The most vociferous opponents of granting a permanent exemption in Thursday's discussion were Germany, France, Canada, Syria and UN Secretary General Kofi Annan himself. China, who would also have benefited from a permanent exemption being granted, chose also to oppose the US request and indicated that it may consider signing the Rome Agreement in the near future.

The United States had threatened to remove all US troops and support for UN peacekeeping operations if the exemption from war crime prosecution was not renewed for this year.

http://www.nytimes.com/aponline/national/AP-UN-International-Court.html

31 replies: All unread, showing first 25:
 
User currently onlineSTT757 From United States of America, joined Mar 2000, 16907 posts, RR: 51
Reply 1, posted (11 years 6 months 1 week 4 days 15 hours ago) and read 2227 times:

"to sign, but the Bush administration has subsequently rescinded the US signature from the treaty"

Yes but Clinton would have done so as well, he only signed under the pre-condition of the immunity clause being put in the first place. It was and still is in effect, on a temoprary basis. Clinton and the Bush administration made it clear they would not go along with the treaty unless the "temporary" immunity was permanatly written in the language of the treaty.
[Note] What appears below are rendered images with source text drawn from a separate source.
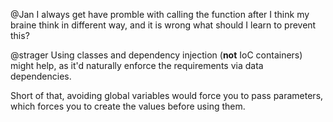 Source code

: @Jan
I always get have promble with calling the function after
I think my braine think in different way, and it is wrong
what should I learn to prevent this?

@strager
Using classes and dependency injection (**not** IoC containers)
might help, as it'd naturally enforce the requirements via
data dependencies.

Short of that, avoiding global variables would force you to
pass parameters, which forces you to create the values
before using them.
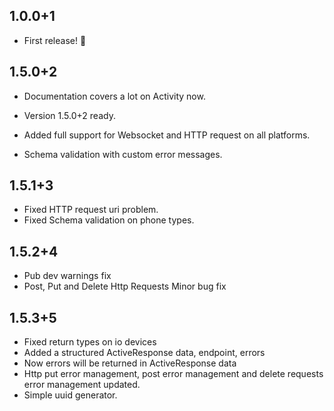 ## 1.0.0+1

* First release! 🎉

## 1.5.0+2

* Documentation covers a lot on Activity now.

* Version 1.5.0+2 ready.

* Added full support for Websocket and HTTP request on all platforms.

* Schema validation with custom error messages.

## 1.5.1+3

* Fixed HTTP request uri problem.
* Fixed Schema validation on phone types.

## 1.5.2+4
* Pub dev warnings fix
* Post, Put and Delete Http Requests Minor bug fix

## 1.5.3+5
* Fixed return types on io devices
* Added a structured ActiveResponse data, endpoint, errors
* Now errors will be returned in ActiveResponse data
* Http put error management, post error management and delete requests error management updated.
* Simple uuid generator.
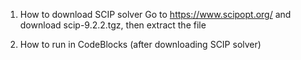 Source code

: 1. How to download SCIP solver
   Go to https://www.scipopt.org/ and download scip-9.2.2.tgz, then extract the file
   
2. How to run in CodeBlocks (after downloading SCIP solver)
   
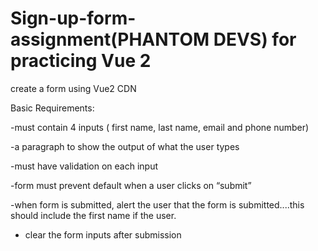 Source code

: # Sign-up-form-assignment(PHANTOM DEVS) for practicing Vue 2

create a form using Vue2 CDN

Basic Requirements:

-must contain 4 inputs ( first name, last name, email and phone number)

-a paragraph to show the output of what the user types 

-must have validation on each input 

-form must prevent default when a user clicks on “submit”

-when form is submitted, alert the user that the form is submitted....this should include the first name if the user.

- clear the form inputs after submission 




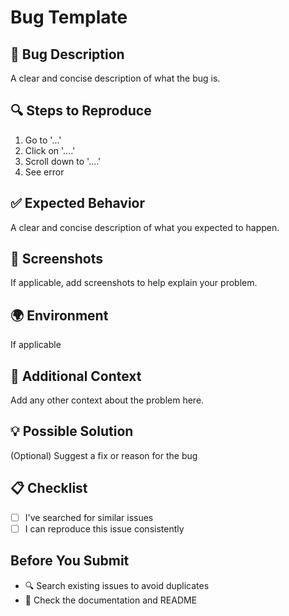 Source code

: # Bug Template

## 🐛 Bug Description
A clear and concise description of what the bug is.

## 🔍 Steps to Reproduce
1. Go to '...'
2. Click on '....'
3. Scroll down to '....'
4. See error

## ✅ Expected Behavior
A clear and concise description of what you expected to happen.

## 📸 Screenshots
If applicable, add screenshots to help explain your problem.

## 🌍 Environment
If applicable

## 📝 Additional Context
Add any other context about the problem here.

## 💡 Possible Solution
(Optional) Suggest a fix or reason for the bug

## 📋 Checklist
- [ ] I've searched for similar issues
- [ ] I can reproduce this issue consistently

## Before You Submit
- 🔍 Search existing issues to avoid duplicates
- 📖 Check the documentation and README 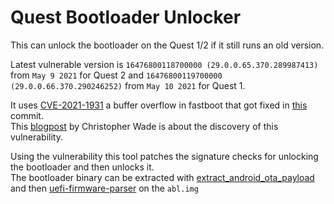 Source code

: # Quest Bootloader Unlocker

This can unlock the bootloader on the Quest 1/2 if it still runs an old version.

Latest vulnerable version is `16476800118700000 (29.0.0.65.370.289987413)` from `May 9 2021` for Quest 2 and `16476800119700000 (29.0.0.66.370.290246252)` from `May 10 2021` for Quest 1.

It uses [CVE-2021-1931](https://nvd.nist.gov/vuln/detail/CVE-2021-1931) a buffer overflow in fastboot that got fixed in [this](https://github.com/tianocore/edk2/commit/0727b7b0d4cafb091397b76f75a3a4f66852a361) commit.<br>
This [blogpost](https://www.pentestpartners.com/security-blog/breaking-the-android-bootloader-on-the-qualcomm-snapdragon-660/) by Christopher Wade is about the discovery of this vulnerability.<br>

Using the vulnerability this tool patches the signature checks for unlocking the bootloader and then unlocks it.<br>
The bootloader binary can be extracted with [extract_android_ota_payload](https://github.com/cyxx/extract_android_ota_payload) and then [uefi-firmware-parser](https://github.com/theopolis/uefi-firmware-parser) on the `abl.img`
Former President Clinton, his wife Senator Clinton , the current Bush Administration, Congress etc are all against the treaty without the immunity clause.
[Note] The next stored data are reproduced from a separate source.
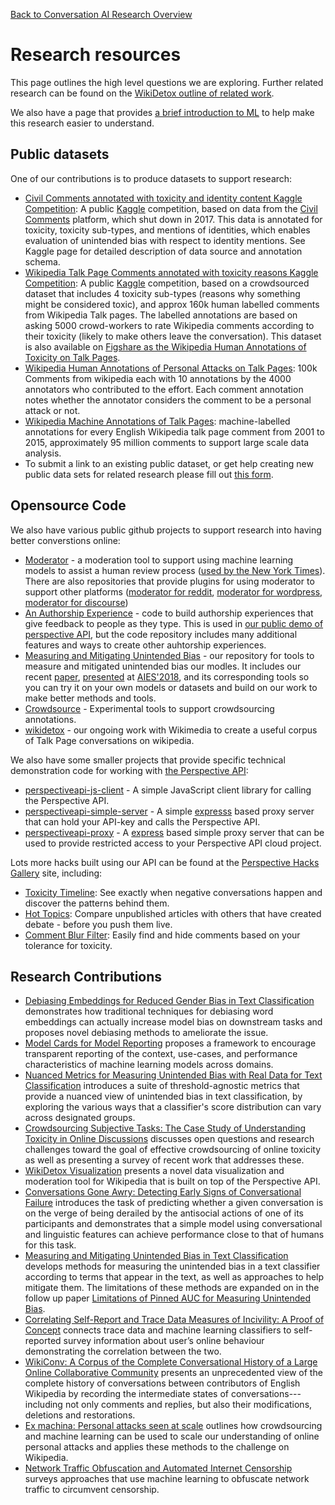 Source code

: [Back to Conversation AI Research Overview](index.md)

# Research resources

This page outlines the high level questions we are exploring. Further related research can be found on the [WikiDetox outline of related work](https://meta.wikimedia.org/wiki/Research:Detox/Resources).

We also have a page that provides [a brief introduction to ML](ml_intro.md) to help make this research easier to understand.

## Public datasets

One of our contributions is to produce datasets to support research:
   * [Civil Comments annotated with toxicity and identity content Kaggle Competition](https://www.kaggle.com/c/jigsaw-unintended-bias-in-toxicity-classification): A public [Kaggle](https://www.kaggle.com/) competition, based on data from the [Civil Comments](https://medium.com/@aja_15265/saying-goodbye-to-civil-comments-41859d3a2b1d) platform, which shut down in 2017. This data is annotated for toxicity, toxicity sub-types, and mentions of identities, which enables evaluation of unintended bias with respect to identity mentions. See Kaggle page for detailed description of data source and annotation schema.
   * [Wikipedia Talk Page Comments annotated with toxicity reasons Kaggle Competition](https://www.kaggle.com/c/jigsaw-toxic-comment-classification-challenge): A public [Kaggle](https://www.kaggle.com/) competition, based on a crowdsourced dataset that includes 4 toxicity sub-types (reasons why something might be considered toxic), and approx 160k human labelled comments from Wikipedia Talk pages. The labelled annotations are based on asking 5000 crowd-workers to rate Wikipedia comments according to their toxicity (likely to make others leave the conversation). This dataset is also available on [Figshare as the Wikipedia Human Annotations of Toxicity on Talk Pages](https://figshare.com/articles/Wikipedia_Talk_Labels_Toxicity/4563973).
   * [Wikipedia Human Annotations of Personal Attacks on Talk Pages](https://figshare.com/articles/Wikipedia_Detox_Data/4054689): 100k Comments from wikipedia each with 10 annotations by the 4000 annotators who contributed to the effort. Each comment annotation notes whether the annotator considers the comment to be a personal attack or not.
   * [Wikipedia Machine Annotations of Talk Pages](https://figshare.com/articles/Wikipedia_Talk_Corpus/4264973): machine-labelled annotations for every English Wikipedia talk page comment from 2001 to 2015, approximately 95 million comments to support large scale data analysis.
   * To submit a link to an existing public dataset, or get help creating new public data sets for related research please fill out [this form](https://goo.gl/forms/z3JatRhT5x53Xa0I2).

## Opensource Code

We also have various public github projects to support research into having better converstions online:

* [Moderator](https://github.com/conversationai/conversationai-moderator) - a moderation tool to support using machine learning models to assist a human review process ([used by the New York Times](https://www.nytimes.com/2017/06/13/insider/have-a-comment-leave-a-comment.html)). There are also repositories that provide plugins for using moderator to support other platforms ([moderator for reddit](https://github.com/conversationai/conversationai-moderator-reddit), [moderator for wordpress](https://github.com/conversationai/conversationai-moderator-wordpress), [moderator for discourse](https://github.com/conversationai/conversationai-moderator-discourse)) 
* [An Authorship Experience](https://github.com/conversationai/perspectiveapi-authorship-demo) - code to build authorship experiences that give feedback to people as they type. This is used in [our public demo of perspective API](https://perspectiveapi.com), but the code repository includes many additional features and ways to create other auhtorship experiences.
* [Measuring and Mitigating Unintended Bias](https://github.com/conversationai/unintended-ml-bias-analysis) - our repository for tools to measure and mitigated unintended bias our modles. It includes our recent [paper](https://github.com/conversationai/unintended-ml-bias-analysis/blob/master/presentations/measuring-mitigating-unintended-bias-paper.pdf), [presented](https://github.com/conversationai/unintended-ml-bias-analysis/blob/master/presentations/Measuring%20and%20Mitigating%20Unintended%20Bias%20in%20Text%20Classification%20-%20AIES%202018.pdf) at [AIES'2018](http://www.aies-conference.com/accepted-papers/), and its corresponding tools so you can try it on your own models or datasets and build on our work to make better methods and tools.
* [Crowdsource](https://github.com/conversationai/conversationai-crowdsource) - Experimental tools to support crowdsourcing annotations.
* [wikidetox](https://github.com/conversationai/wikidetox) - our ongoing work with Wikimedia to create a useful corpus of Talk Page conversations on wikipedia.

We also have some smaller projects that provide specific technical demonstration code for working with [the Perspective API](https://perspectiveapi.com): 

* [perspectiveapi-js-client](https://github.com/conversationai/perspectiveapi-js-client) - A simple JavaScript client library for calling the Perspective API.
* [perspectiveapi-simple-server](https://github.com/conversationai/perspectiveapi-simple-server) - A simple [expresss](https://expressjs.com/) based proxy server that can hold your API-key and calls the Perspective API.
* [perspectiveapi-proxy](https://github.com/conversationai/perspectiveapi-proxy) - A [express](https://expressjs.com/) based simple proxy server that can be used to provide restricted access to your Perspective API cloud project.

Lots more hacks built using our API can be found at the [Perspective Hacks Gallery](https://github.com/conversationai/perspectiveapi/wiki/perspective-hacks) site, including: 

 * [Toxicity Timeline](https://github.com/conversationai/perspective-hacks/toxicity_timeline/README.md): See exactly when negative conversations happen and discover the patterns behind them.
 * [Hot Topics](https://github.com/conversationai/perspective-hacks/hot_topics/README.md): Compare unpublished articles with others that have created debate - before you push them live.
 * [Comment Blur Filter](https://github.com/conversationai/perspective-hacks/comment_filter/README.md): Easily find and hide comments based on your tolerance for toxicity.
 
## Research Contributions

* [Debiasing Embeddings for Reduced Gender Bias in Text Classification](https://ai.google/research/pubs/pub48410) demonstrates how traditional techniques for debiasing word embeddings can actually increase model bias on downstream tasks and proposes novel debiasing methods to ameliorate the issue.
* [Model Cards for Model Reporting](https://ai.google/research/pubs/pub48120) proposes a framework to encourage transparent reporting of the context, use-cases, and performance characteristics of machine learning models across domains.
* [Nuanced Metrics for Measuring Unintended Bias with Real Data for Text Classification](https://ai.google/research/pubs/pub48094) introduces a suite of threshold-agnostic metrics that provide a nuanced view of unintended bias in text classification, by exploring the various ways that a classifier's score distribution can vary across designated groups.
* [Crowdsourcing Subjective Tasks: The Case Study of Understanding Toxicity in Online Discussions](https://dl.acm.org/citation.cfm?id=3317083) discusses open questions and research challenges toward the goal of effective crowdsourcing of online toxicity as well as presenting a survey of recent work that addresses these.
* [WikiDetox Visualization](http://wikiworkshop.org/2019/papers/Wiki_Workshop_2019_paper_17.pdf) presents a novel data visualization and moderation tool for Wikipedia that is built on top of the Perspective API.
* [Conversations Gone Awry: Detecting Early Signs of Conversational Failure](https://ai.google/research/pubs/pub47560) introduces the task of predicting whether a given conversation is on the verge of being derailed by the antisocial actions of one of its participants and demonstrates that a simple model using conversational and linguistic features can achieve performance close to that of humans for this task.
* [Measuring and Mitigating Unintended Bias in Text Classification](https://ai.google/research/pubs/pub46743) develops methods for measuring the unintended bias in a text classifier according to terms that appear in the text, as well as approaches to help mitigate them. The limitations of these methods are expanded on in the follow up paper [Limitations of Pinned AUC for Measuring Unintended Bias](https://arxiv.org/abs/1903.02088).
* [Correlating Self-Report and Trace Data Measures of Incivility: A Proof of Concept](https://journals.sagepub.com/doi/abs/10.1177/0894439318814241) connects trace data and machine learning classifiers to self-reported survey information about user’s online behaviour demonstrating the correlation between the two.
* [WikiConv: A Corpus of the Complete Conversational History of a Large Online Collaborative Community](https://ai.google/research/pubs/pub47559) presents an unprecedented view of the complete history of conversations between contributors of English Wikipedia by recording the intermediate states of conversations---including not only comments and replies, but also their modifications, deletions and restorations.
* [Ex machina: Personal attacks seen at scale](https://ai.google/research/pubs/pub47349) outlines how crowdsourcing and machine learning can be used to scale our understanding of online personal attacks and applies these methods to the challenge on Wikipedia.
* [Network Traffic Obfuscation and Automated Internet Censorship](https://arxiv.org/abs/1605.04044) surveys approaches that use machine learning to obfuscate network traffic to circumvent censorship.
Without the clause a US Military commander like General Tommy Franks could be tried as a war criminal, and who's to judge who's a war criminal. Syria? HA!

The subversion of this treaty by groups like the one's in Belgium or anti-US groups like Syria is too great to ever go along with such nonsense without clear definition and protection for US Military and civilian leaders.
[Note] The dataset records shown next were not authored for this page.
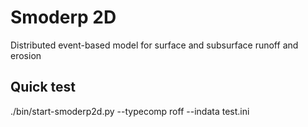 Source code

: # Smoderp 2D
Distributed event-based model for surface and subsurface runoff and erosion

## Quick test

   ./bin/start-smoderp2d.py --typecomp roff --indata test.ini
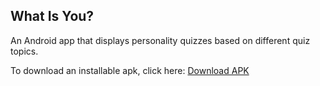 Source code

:## What Is You?

An Android app that displays personality quizzes based on different quiz topics.

To download an installable apk, click here: [Download APK](https://github.com/eangele1/WhatIsYou/raw/main/android/app/build/outputs/apk/release/app-release.apk)
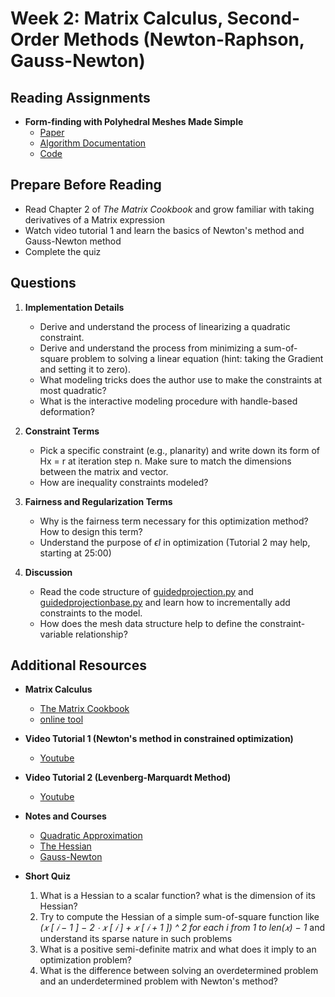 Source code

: # Week 2: Matrix Calculus, Second-Order Methods (Newton-Raphson, Gauss-Newton)

## Reading Assignments

- **Form-finding with Polyhedral Meshes Made Simple**
  - [Paper](https://www.geometrie.tuwien.ac.at/geom/ig/publications/2014/formfinding22014/formfinding22014.pdf) 
  - [Algorithm Documentation](https://www.huiwang.me/mkdocs-archgeo/optimization/)
  - [Code](https://github.com/WWmore/geometrylab)

## Prepare Before Reading 

- Read Chapter 2 of *The Matrix Cookbook* and grow familiar with taking derivatives of a Matrix expression
- Watch video tutorial 1 and learn the basics of Newton's method and Gauss-Newton method
- Complete the quiz

## Questions

1. **Implementation Details**
   - Derive and understand the process of linearizing a quadratic constraint. 
   - Derive and understand the process from minimizing a sum-of-square problem to solving a linear equation (hint: taking the Gradient and setting it to zero).
   - What modeling tricks does the author use to make the constraints at most quadratic?
   - What is the interactive modeling procedure with handle-based deformation?

2. **Constraint Terms**
   - Pick a specific constraint (e.g., planarity) and write down its form of Hx = r at iteration step n. Make sure to match the dimensions between the matrix and vector.
   - How are inequality constraints modeled?
     
3. **Fairness and Regularization Terms**
   - Why is the fairness term necessary for this optimization method? How to design this term?
   - Understand the purpose of *ϵI* in optimization (Tutorial 2 may help, starting at 25:00) 
  
4. **Discussion**
   - Read the code structure of [guidedprojection.py](https://github.com/WWmore/geometrylab/blob/main/optimization/guidedprojection.py) and [guidedprojectionbase.py](https://github.com/WWmore/geometrylab/blob/main/optimization/guidedprojectionbase.py) and learn how to incrementally add constraints to the model.
   - How does the mesh data structure help to define the constraint-variable relationship?

## Additional Resources

- **Matrix Calculus**
  
  - [The Matrix Cookbook](https://www.math.uwaterloo.ca/~hwolkowi/matrixcookbook.pdf)
  - [online tool](https://www.matrixcalculus.org/)

- **Video Tutorial 1 (Newton's method in constrained optimization)**

  - [Youtube](https://www.youtube.com/watch?v=7Z1p-cj36_U&ab_channel=KevinTracy)
    
- **Video Tutorial 2 (Levenberg-Marquardt Method)**
  
  - [Youtube](https://www.youtube.com/watch?v=2ToL9zUR8ZI&ab_channel=EngineeringEducatorAcademy)

- **Notes and Courses**

  - [Quadratic Approximation](https://en.khanacademy.org/math/multivariable-calculus/applications-of-multivariable-derivatives/quadratic-approximations/a/quadratic-approximation)
  - [The Hessian](https://en.khanacademy.org/math/multivariable-calculus/applications-of-multivariable-derivatives/quadratic-approximations/a/the-hessian)
  - [Gauss-Newton](https://ee263.stanford.edu/lectures/annotated/14_gauss_newton.pdf)
    
- **Short Quiz** 
  1. What is a Hessian to a scalar function? what is the dimension of its Hessian?
  2. Try to compute the Hessian of a simple sum-of-square function like *(𝑥 [ 𝑖 − 1 ] − 2 ⋅ 𝑥 [ 𝑖 ] + 𝑥 [ 𝑖 + 1 ]) ^ 2 for each i from 1 to len(𝑥) − 1* and understand its sparse nature in such problems
  3. What is a positive semi-definite matrix and what does it imply to an optimization problem?
  4. What is the difference between solving an overdetermined problem and an underdetermined problem with Newton's method?
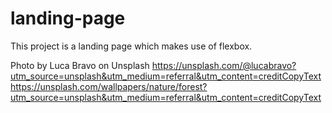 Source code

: # landing-page
This project is a landing page which makes use of flexbox.

Photo by Luca Bravo on Unsplash
https://unsplash.com/@lucabravo?utm_source=unsplash&utm_medium=referral&utm_content=creditCopyText
https://unsplash.com/wallpapers/nature/forest?utm_source=unsplash&utm_medium=referral&utm_content=creditCopyText
  
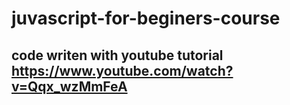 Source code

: # juvascript-for-beginers-course

## code writen with youtube tutorial https://www.youtube.com/watch?v=Qqx_wzMmFeA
Eastern Air lines flt # 701, EWR-MCO Boeing 757
User currently offlinePetertenthije From Netherlands, joined Jul 2001, 3391 posts, RR: 12
Reply 2, posted (11 years 6 months 1 week 4 days 15 hours ago) and read 2228 times:

President Bush contends that United States citizens should not be subject to the jurisdiction of a foreign court [...] he maintains that the court is needed to try war criminals who are citizens of other countries.

Seems like a double standard to me.

I can understand that the US is affraid that other countries will abuse the court to sue Americans who have done things they do not like. This will happen when the tribunal has no clear bounderaries about when someone can be sued. If there are clear boundaries that are actually adhered to, then there should be no problem.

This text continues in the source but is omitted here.